Myths about Systems Thinking

toolbox not thinking

Myth: Systems Thinking is only applicable in areas where a spot of process improvement would be just the ticket.

You see, it’s all well and good when you have a process like Housing Benefits or Planning, which is transactional and you are delivering a service to a customer asking for it, you can simplify the processes, but in more complex work clearly it’s not appropriate”

Bollocks is it.

I came across this in two forms this week. Firstly someone saying that it was applicable in services that allowed for “a shortening of the process”, whatever that means. Secondly, more worryingly, in an official document reviewing the applicability of systems thinking for the Northern Ireland Assembly.  After an honest stab at explaining what it means by systems thinking, it goes on to muddle lean and Vanguard Method.  These are different things!  One is a method for changing the thinking that is the ultimate root cause behind all management problems: command and control thinking.

The other one isn’t.

Change the thinking, it changes the system and performance changes, permanently and sustainably.

Just change the system, leave the thinking AS-IS and you’ve got a band-aid over a cancer.

Back to the myth, and the report. (p.22)

“systems thinking will not work with highly complex programmes such as health promotion, for example, because of the range of influences that can come into play and because of the wide range of ‘customers’ – many of whom may not actually know they are customers. They would not, it follows, be able to clearly articulate their demands of the organisations involved”
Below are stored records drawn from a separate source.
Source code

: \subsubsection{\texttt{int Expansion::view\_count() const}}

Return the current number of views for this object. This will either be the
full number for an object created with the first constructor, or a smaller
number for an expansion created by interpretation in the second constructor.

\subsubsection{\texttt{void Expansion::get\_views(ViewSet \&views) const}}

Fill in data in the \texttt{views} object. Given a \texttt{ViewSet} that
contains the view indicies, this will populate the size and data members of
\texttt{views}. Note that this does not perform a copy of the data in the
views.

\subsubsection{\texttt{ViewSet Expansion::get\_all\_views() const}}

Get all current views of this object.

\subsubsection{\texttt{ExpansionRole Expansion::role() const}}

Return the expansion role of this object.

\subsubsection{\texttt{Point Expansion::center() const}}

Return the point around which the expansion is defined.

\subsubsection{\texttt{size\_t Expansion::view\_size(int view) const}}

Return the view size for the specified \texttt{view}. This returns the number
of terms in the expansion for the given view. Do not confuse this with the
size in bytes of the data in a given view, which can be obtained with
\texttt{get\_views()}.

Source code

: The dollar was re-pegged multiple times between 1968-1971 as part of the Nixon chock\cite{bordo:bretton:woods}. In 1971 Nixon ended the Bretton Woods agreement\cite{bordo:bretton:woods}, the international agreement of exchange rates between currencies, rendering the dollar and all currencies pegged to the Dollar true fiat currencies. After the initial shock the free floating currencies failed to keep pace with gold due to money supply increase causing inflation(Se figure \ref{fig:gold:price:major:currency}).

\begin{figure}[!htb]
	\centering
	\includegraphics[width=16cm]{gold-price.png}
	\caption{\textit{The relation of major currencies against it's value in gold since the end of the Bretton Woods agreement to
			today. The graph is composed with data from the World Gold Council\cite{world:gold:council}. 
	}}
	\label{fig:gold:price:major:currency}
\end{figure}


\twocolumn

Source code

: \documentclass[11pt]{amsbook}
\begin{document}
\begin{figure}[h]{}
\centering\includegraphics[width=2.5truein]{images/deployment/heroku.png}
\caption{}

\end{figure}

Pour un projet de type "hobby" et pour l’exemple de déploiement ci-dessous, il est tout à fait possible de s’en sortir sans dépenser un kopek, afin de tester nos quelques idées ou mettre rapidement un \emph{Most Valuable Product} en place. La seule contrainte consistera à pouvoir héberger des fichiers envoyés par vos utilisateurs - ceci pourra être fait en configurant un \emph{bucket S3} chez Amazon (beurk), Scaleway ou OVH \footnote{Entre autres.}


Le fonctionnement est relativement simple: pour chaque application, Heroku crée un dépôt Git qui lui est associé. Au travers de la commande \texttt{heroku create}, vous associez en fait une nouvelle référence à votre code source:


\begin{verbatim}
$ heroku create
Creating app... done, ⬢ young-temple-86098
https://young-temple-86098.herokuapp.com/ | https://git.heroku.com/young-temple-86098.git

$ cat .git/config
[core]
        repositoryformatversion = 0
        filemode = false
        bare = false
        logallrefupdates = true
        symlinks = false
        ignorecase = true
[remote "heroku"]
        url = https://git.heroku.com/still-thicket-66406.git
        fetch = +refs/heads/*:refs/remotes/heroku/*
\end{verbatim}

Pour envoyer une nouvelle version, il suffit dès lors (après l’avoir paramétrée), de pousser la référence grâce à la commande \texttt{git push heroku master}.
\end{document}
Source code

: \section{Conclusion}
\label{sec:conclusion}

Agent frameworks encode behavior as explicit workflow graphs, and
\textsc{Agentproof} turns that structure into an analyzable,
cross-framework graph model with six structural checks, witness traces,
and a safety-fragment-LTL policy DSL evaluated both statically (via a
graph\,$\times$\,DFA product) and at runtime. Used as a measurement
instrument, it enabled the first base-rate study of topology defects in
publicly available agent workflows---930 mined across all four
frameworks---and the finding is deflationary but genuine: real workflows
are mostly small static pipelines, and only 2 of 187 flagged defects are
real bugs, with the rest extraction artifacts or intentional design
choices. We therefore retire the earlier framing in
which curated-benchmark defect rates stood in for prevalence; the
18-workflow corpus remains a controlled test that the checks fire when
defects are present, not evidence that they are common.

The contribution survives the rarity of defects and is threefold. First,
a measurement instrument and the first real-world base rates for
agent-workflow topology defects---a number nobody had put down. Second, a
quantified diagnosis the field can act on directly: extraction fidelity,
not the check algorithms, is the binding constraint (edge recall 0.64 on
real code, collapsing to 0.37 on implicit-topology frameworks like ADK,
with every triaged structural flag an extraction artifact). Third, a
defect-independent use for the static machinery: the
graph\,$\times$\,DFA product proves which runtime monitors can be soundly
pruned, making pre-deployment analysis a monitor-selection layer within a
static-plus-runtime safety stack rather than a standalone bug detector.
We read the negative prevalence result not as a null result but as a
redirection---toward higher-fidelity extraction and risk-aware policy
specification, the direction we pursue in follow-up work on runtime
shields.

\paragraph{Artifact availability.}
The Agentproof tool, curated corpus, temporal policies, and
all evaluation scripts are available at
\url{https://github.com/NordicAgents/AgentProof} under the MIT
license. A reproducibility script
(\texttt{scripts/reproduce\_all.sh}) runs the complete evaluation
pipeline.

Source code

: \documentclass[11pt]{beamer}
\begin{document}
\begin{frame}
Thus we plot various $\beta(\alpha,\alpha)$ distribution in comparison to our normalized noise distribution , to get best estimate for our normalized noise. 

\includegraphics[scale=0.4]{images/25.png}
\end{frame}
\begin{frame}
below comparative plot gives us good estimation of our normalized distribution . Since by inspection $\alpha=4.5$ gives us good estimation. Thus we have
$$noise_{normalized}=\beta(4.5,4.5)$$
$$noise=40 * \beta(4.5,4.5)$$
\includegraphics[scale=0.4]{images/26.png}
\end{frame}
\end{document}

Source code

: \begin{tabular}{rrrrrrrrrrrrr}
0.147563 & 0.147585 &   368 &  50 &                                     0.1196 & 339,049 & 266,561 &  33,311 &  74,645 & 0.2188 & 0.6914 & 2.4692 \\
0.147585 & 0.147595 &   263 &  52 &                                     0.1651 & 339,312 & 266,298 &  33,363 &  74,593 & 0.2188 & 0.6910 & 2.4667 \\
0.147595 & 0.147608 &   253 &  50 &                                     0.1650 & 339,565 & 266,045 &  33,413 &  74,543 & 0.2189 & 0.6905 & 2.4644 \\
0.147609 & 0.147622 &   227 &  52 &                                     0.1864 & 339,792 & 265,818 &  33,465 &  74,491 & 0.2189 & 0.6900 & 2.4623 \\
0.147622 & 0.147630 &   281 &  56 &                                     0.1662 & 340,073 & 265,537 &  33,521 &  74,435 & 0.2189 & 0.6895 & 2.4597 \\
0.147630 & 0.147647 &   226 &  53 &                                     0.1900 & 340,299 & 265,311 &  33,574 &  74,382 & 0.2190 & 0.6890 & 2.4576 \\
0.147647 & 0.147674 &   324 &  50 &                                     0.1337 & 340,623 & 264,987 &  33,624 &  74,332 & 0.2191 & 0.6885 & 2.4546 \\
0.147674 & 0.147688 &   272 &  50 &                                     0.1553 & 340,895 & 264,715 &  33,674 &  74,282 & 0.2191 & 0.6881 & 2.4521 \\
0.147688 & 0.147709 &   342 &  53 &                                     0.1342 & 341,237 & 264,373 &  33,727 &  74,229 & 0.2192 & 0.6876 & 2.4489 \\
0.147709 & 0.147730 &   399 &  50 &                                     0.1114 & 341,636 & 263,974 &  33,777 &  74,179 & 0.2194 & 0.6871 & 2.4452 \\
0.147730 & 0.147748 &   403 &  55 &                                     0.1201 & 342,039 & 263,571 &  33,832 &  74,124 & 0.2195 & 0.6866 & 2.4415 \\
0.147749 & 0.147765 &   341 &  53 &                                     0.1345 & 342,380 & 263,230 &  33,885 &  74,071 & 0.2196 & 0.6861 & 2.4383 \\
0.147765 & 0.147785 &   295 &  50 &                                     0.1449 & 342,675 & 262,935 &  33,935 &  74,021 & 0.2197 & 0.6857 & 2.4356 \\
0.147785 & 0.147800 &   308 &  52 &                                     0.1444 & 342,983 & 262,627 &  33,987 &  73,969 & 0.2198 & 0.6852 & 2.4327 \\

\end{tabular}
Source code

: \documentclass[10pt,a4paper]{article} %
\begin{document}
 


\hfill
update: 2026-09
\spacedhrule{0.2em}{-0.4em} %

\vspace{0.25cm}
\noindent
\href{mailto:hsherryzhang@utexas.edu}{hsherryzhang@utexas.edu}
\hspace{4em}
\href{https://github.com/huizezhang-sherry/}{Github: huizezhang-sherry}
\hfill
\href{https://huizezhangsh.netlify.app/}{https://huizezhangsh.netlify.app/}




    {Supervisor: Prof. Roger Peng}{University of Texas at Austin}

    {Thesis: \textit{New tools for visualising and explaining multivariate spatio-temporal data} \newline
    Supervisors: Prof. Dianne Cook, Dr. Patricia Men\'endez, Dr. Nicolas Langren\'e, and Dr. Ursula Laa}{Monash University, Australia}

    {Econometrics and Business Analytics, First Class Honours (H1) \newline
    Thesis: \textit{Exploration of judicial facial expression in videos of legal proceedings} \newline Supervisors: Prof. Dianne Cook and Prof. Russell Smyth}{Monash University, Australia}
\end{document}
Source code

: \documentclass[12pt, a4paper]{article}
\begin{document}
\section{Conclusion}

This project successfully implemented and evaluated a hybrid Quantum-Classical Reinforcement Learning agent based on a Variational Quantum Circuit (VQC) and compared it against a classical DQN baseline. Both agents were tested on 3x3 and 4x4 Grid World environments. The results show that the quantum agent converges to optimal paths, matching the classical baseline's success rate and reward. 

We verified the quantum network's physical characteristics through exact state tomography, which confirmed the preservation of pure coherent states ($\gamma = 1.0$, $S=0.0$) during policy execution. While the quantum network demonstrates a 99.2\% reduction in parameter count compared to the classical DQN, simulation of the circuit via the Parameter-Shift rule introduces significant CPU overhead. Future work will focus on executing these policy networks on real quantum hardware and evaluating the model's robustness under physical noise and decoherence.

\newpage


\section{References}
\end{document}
What’s the alternative, command and control thinking? Use of targets, unit costs, external motivation and The Big Plan to be slavishly followed? If systems thinking will not work with highly complex programmes, then what will? A more simplistic approach that doesn’t address how humans, both customers/clients/whoever and staff, actually act?

Systems thinking is about the thinking. It isn’t about the design of a simple service model that effectively delivers value to the customer with minimal waste. It is the thinking that RESULTS in that. Systems thinking is being used in policing, in healthcare, areas that don’t have a single “customer” sometimes.

But to the outsider viewing a systems thinking intervention, what can they see? A bunch of things, including eliminating a front and back office split. It’s the salient features that will be seen, as what is the only thing you cannot see? The one thing that matters.